● To do:
Every line of the records below that holds the word "Springboot" belongs in the answer.

-- Input data follows --

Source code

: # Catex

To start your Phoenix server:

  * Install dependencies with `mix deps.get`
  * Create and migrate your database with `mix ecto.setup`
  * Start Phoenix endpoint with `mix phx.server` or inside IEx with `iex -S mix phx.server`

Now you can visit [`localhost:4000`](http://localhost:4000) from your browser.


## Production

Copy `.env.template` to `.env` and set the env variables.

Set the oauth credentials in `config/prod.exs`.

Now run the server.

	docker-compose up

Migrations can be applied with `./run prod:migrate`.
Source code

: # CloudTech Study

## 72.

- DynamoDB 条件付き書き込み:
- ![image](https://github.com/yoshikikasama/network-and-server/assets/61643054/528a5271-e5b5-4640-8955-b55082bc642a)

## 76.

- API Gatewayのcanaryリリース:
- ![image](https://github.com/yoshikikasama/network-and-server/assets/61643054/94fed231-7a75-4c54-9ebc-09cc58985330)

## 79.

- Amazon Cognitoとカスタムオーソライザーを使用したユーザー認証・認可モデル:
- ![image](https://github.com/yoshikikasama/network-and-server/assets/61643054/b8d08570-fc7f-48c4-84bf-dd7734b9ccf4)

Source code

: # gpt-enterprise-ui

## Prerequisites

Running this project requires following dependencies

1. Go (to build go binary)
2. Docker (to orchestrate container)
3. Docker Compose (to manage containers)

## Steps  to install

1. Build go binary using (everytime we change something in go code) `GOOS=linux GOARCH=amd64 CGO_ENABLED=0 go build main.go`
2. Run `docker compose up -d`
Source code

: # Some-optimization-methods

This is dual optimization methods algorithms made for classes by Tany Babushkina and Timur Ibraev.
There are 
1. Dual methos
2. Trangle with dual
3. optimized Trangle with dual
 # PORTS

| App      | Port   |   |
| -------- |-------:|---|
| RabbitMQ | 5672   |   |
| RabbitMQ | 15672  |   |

-- Input data concluded --
-- Input data follows --

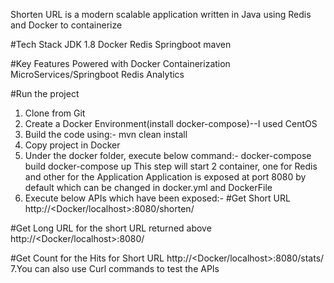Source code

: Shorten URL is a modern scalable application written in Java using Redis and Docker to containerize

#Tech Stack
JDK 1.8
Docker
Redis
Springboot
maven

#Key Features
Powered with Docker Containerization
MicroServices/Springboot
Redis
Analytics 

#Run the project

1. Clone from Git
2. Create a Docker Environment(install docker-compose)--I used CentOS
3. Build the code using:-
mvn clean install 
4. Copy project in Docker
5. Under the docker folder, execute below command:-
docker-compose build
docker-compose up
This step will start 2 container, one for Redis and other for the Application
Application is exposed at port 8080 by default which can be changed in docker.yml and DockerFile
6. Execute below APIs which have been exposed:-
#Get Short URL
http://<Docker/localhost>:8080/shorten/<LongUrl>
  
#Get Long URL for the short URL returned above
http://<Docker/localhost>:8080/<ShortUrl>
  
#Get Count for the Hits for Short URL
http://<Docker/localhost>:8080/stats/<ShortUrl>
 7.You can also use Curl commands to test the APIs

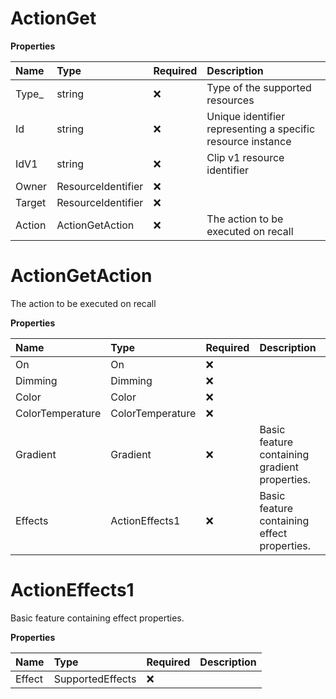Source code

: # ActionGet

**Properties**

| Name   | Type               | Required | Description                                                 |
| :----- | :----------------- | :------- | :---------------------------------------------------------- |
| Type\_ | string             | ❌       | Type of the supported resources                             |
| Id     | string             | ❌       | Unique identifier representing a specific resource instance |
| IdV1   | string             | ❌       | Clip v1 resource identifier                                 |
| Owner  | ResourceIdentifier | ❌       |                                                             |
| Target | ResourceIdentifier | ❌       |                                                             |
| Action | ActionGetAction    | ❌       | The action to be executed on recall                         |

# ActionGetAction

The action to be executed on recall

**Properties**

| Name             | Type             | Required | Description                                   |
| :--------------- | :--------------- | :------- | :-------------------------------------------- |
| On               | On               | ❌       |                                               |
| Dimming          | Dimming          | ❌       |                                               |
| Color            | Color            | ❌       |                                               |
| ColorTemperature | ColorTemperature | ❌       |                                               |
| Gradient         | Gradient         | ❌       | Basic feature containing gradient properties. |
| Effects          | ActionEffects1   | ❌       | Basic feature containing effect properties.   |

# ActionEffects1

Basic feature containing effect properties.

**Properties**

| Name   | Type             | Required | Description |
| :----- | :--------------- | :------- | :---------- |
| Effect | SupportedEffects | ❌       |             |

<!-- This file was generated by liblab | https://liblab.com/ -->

-- Input data concluded --

● Answer:
Springboot
MicroServices/Springboot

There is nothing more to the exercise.